**Given information**
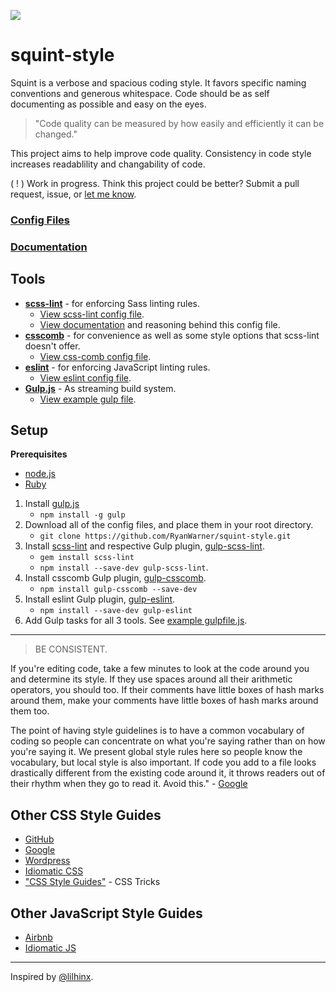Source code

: [![](http://squint-style.guide/images/squinty-face-small.svg)](http://squint-style.guide)
# squint-style

Squint is a verbose and spacious coding style. It favors specific naming conventions and generous whitespace. Code should be as self documenting as possible and easy on the eyes.

> "Code quality can be measured by how easily and efficiently it can be changed."

This project aims to help improve code quality. Consistency in code style increases readablility and changability of code.

( ! ) Work in progress. Think this project could be better? Submit a pull request, issue, or [let me know](http://twitter.com/_rywar).



### [Config Files](https://github.com/RyanWarner/squint-style/tree/master/config-files)
### [Documentation](https://github.com/RyanWarner/squint-style/tree/master/docs)

## Tools
* **[scss-lint](https://github.com/causes/scss-lint)** - for enforcing Sass linting rules.
	* [View scss-lint config file](https://github.com/RyanWarner/squint-style/blob/master/config-files/scss-linting-config.yml).
	* [View documentation](https://github.com/RyanWarner/squint-style/blob/master/docs/scss-linting-documentation.md) and reasoning behind this config file.
* **[csscomb](http://csscomb.com/)** - for convenience as well as some style options that scss-lint doesn't offer.
	* [View css-comb config file](https://github.com/RyanWarner/squint-style/blob/master/config-files/.csscomb.json).
* **[eslint](http://eslint.org/)** - for enforcing JavaScript linting rules.
	* [View eslint config file](https://github.com/RyanWarner/squint-style/blob/master/config-files/.eslintrc).
* **[Gulp.js](http://gulpjs.com/)** - As streaming build system.
	* [View example gulp file](https://github.com/RyanWarner/jade-sass-seed/blob/master/gulpfile.js).

## Setup

**Prerequisites**

- [node.js](http://nodejs.org/)
- [Ruby](https://www.ruby-lang.org/en/)

1. Install [gulp.js](http://gulpjs.com/)
	- `npm install -g gulp`
2. Download all of the config files, and place them in your root directory.
	* `git clone https://github.com/RyanWarner/squint-style.git`
3. Install [scss-lint](https://github.com/causes/scss-lint) and respective Gulp plugin, [gulp-scss-lint](https://www.npmjs.org/package/gulp-scss-lint).
	* `gem install scss-lint`
	* `npm install --save-dev gulp-scss-lint`.
4. Install csscomb Gulp plugin, [gulp-csscomb](https://www.npmjs.org/package/gulp-csscomb).
	* `npm install gulp-csscomb --save-dev`
5. Install eslint Gulp plugin, [gulp-eslint](https://www.npmjs.org/package/gulp-eslint).
	* `npm install --save-dev gulp-eslint`
6. Add Gulp tasks for all 3 tools. See [example gulpfile.js](https://github.com/RyanWarner/jade-sass-seed/blob/master/gulpfile.js).

- - -

> BE CONSISTENT.
> 
If you're editing code, take a few minutes to look at the code around you and determine its style. If they use spaces around all their arithmetic operators, you should too. If their comments have little boxes of hash marks around them, make your comments have little boxes of hash marks around them too.
> 
The point of having style guidelines is to have a common vocabulary of coding so people can concentrate on what you're saying rather than on how you're saying it. We present global style rules here so people know the vocabulary, but local style is also important. If code you add to a file looks drastically different from the existing code around it, it throws readers out of their rhythm when they go to read it. Avoid this." - [Google](https://google-styleguide.googlecode.com/svn/trunk/javascriptguide.xml)

## Other CSS Style Guides

- [GitHub](https://github.com/styleguide/css)
- [Google](https://google-styleguide.googlecode.com/svn/trunk/htmlcssguide.xml)
- [Wordpress](https://make.wordpress.org/core/handbook/coding-standards/css/)
- [Idiomatic CSS](https://github.com/necolas/idiomatic-css)
- ["CSS Style Guides"](http://css-tricks.com/css-style-guides/) - CSS Tricks

## Other JavaScript Style Guides

- [Airbnb](https://github.com/airbnb/javascript)
- [Idiomatic JS](https://github.com/rwaldron/idiomatic.js)

- - -
Inspired by [@lilhinx](http://twitter.com/lilhinx).
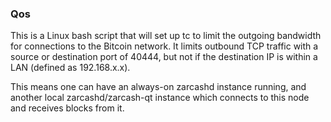 ### Qos ###

This is a Linux bash script that will set up tc to limit the outgoing bandwidth for connections to the Bitcoin network. It limits outbound TCP traffic with a source or destination port of 40444, but not if the destination IP is within a LAN (defined as 192.168.x.x).

This means one can have an always-on zarcashd instance running, and another local zarcashd/zarcash-qt instance which connects to this node and receives blocks from it.
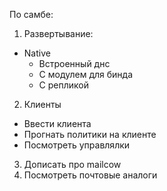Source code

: По самбе:

1. Развертывание:
 - Native
   * Встроенный днс
   * С модулем для бинда
   * С репликой
2. Клиенты
 - Ввести клиента
 - Прогнать политики на клиенте
 - Посмотреть управлялки

3. Дописать про mailcow
4. Посмотреть почтовые аналоги
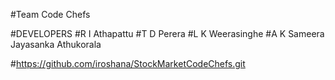 #Team Code Chefs

#DEVELOPERS
#R I Athapattu 
#T D Perera
#L K Weerasinghe
#A K Sameera Jayasanka Athukorala



#https://github.com/iroshana/StockMarketCodeChefs.git
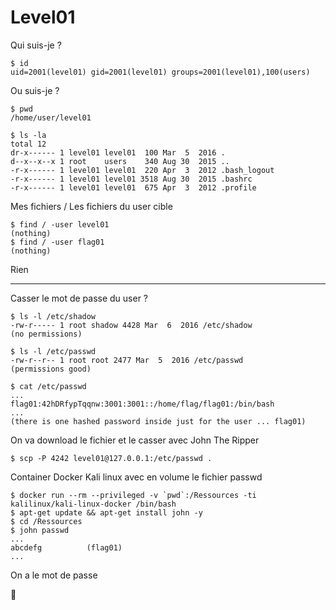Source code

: # Level01

Qui suis-je ?

	$ id
	uid=2001(level01) gid=2001(level01) groups=2001(level01),100(users)

Ou suis-je ?

	$ pwd
	/home/user/level01

	$ ls -la
	total 12
	dr-x------ 1 level01 level01  100 Mar  5  2016 .
	d--x--x--x 1 root    users    340 Aug 30  2015 ..
	-r-x------ 1 level01 level01  220 Apr  3  2012 .bash_logout
	-r-x------ 1 level01 level01 3518 Aug 30  2015 .bashrc
	-r-x------ 1 level01 level01  675 Apr  3  2012 .profile

Mes fichiers / Les fichiers du user cible

	$ find / -user level01
	(nothing)
	$ find / -user flag01
	(nothing)

Rien

***********************************************************

Casser le mot de passe du user ?

	$ ls -l /etc/shadow
	-rw-r----- 1 root shadow 4428 Mar  6  2016 /etc/shadow
	(no permissions)

	$ ls -l /etc/passwd
	-rw-r--r-- 1 root root 2477 Mar  5  2016 /etc/passwd
	(permissions good)

	$ cat /etc/passwd
	...
	flag01:42hDRfypTqqnw:3001:3001::/home/flag/flag01:/bin/bash
	...
	(there is one hashed password inside just for the user ... flag01)

On va download le fichier et le casser avec John The Ripper

	$ scp -P 4242 level01@127.0.0.1:/etc/passwd .

Container Docker Kali linux avec en volume le fichier passwd

	$ docker run --rm --privileged -v `pwd`:/Ressources -ti kalilinux/kali-linux-docker /bin/bash
	$ apt-get update && apt-get install john -y
	$ cd /Ressources
	$ john passwd
	...
	abcdefg          (flag01)
	...

On a le mot de passe

:checkered_flag:
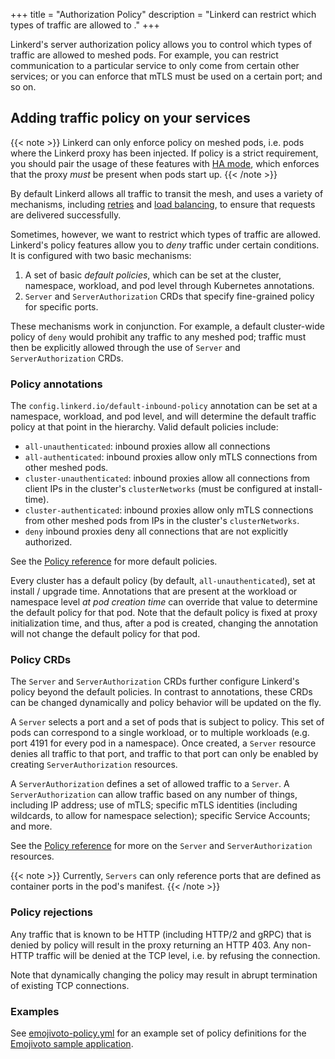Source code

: +++
title = "Authorization Policy"
description = "Linkerd can restrict which types of traffic are allowed to ."
+++

Linkerd's server authorization policy allows you to control which types of
traffic are allowed to meshed pods. For example, you can restrict communication
to a particular service to only come from certain other services; or you can
enforce that mTLS must be used on a certain port; and so on.

## Adding traffic policy on your services

{{< note >}}
Linkerd can only enforce policy on meshed pods, i.e. pods where the Linkerd
proxy has been injected. If policy is a strict requirement, you should pair the
usage of these features with [HA mode](../ha/), which enforces that the proxy
*must* be present when pods start up.
{{< /note >}}

By default Linkerd allows all traffic to transit the mesh, and uses a variety
of mechanisms, including [retries](../retries-and-timeouts/) and [load
balancing](../load-balancing/), to ensure that requests are delivered
successfully.

Sometimes, however, we want to restrict which types of traffic are allowed.
Linkerd's policy features allow you to *deny* traffic under certain conditions.
It is configured with two basic mechanisms:

1. A set of basic _default policies_, which can be set at the cluster,
   namespace, workload, and pod level through Kubernetes annotations.
2. `Server` and `ServerAuthorization` CRDs that specify fine-grained policy
   for specific ports.

These mechanisms work in conjunction. For example, a default cluster-wide
policy of `deny` would prohibit any traffic to any meshed pod; traffic must
then be explicitly allowed through the use of `Server` and
`ServerAuthorization` CRDs.

### Policy annotations

The `config.linkerd.io/default-inbound-policy` annotation can be set at a
namespace, workload, and pod level, and will determine the default traffic
policy at that point in the hierarchy. Valid default policies include:

- `all-unauthenticated`: inbound proxies allow all connections
- `all-authenticated`: inbound proxies allow only mTLS connections from other
  meshed pods.
- `cluster-unauthenticated`: inbound proxies allow all connections from client
  IPs in the cluster's `clusterNetworks` (must be configured at install-time).
- `cluster-authenticated`: inbound proxies allow only mTLS connections from other
  meshed pods from IPs in the cluster's `clusterNetworks`.
- `deny` inbound proxies deny all connections that are not explicitly
  authorized.

See the [Policy reference](../reference/authorization-policy/) for more default
policies.

Every cluster has a default policy (by default, `all-unauthenticated`), set at
install / upgrade time. Annotations that are present at the workload or
namespace level *at pod creation time* can override that value to determine the
default policy for that pod. Note that the default policy is fixed at proxy
initialization time, and thus, after a pod is created, changing the annotation
will not change the default policy for that pod.

### Policy CRDs

The `Server` and `ServerAuthorization` CRDs further configure Linkerd's policy
beyond the default policies. In contrast to annotations, these CRDs can be
changed dynamically and policy behavior will be updated on the fly.

A `Server` selects a port and a set of pods that is subject to policy. This set
of pods can correspond to a single workload, or to multiple workloads (e.g.
port 4191 for every pod in a namespace). Once created, a `Server` resource
denies all traffic to that port, and traffic to that port can only be enabled
by creating `ServerAuthorization` resources.

A `ServerAuthorization` defines a set of allowed traffic to a `Server`. A
`ServerAuthorization` can allow traffic based on any number of things,
including IP address; use of mTLS; specific mTLS identities (including
wildcards, to allow for namespace selection); specific Service Accounts; and
more.

See the [Policy reference](../reference/authorization-policy/) for more on
the `Server` and `ServerAuthorization` resources.

{{< note >}}
Currently, `Servers` can only reference ports that are defined as container
ports in the pod's manifest.
{{< /note >}}

### Policy rejections

Any traffic that is known to be HTTP (including HTTP/2 and gRPC) that is denied
by policy will result in the proxy returning an HTTP 403. Any non-HTTP traffic
will be denied at the TCP level, i.e. by refusing the connection.

Note that dynamically changing the policy may result in abrupt termination of
existing TCP connections.

### Examples

See
[emojivoto-policy.yml](https://github.com/linkerd/website/blob/main/run.linkerd.io/public/emojivoto-policy.yml)
for an example set of policy definitions for the [Emojivoto sample
application](/getting-started/).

**Try it**
Write out every line in the data that holds the string "passe".

**Exercise output**
Casser le mot de passe du user ?
On a le mot de passe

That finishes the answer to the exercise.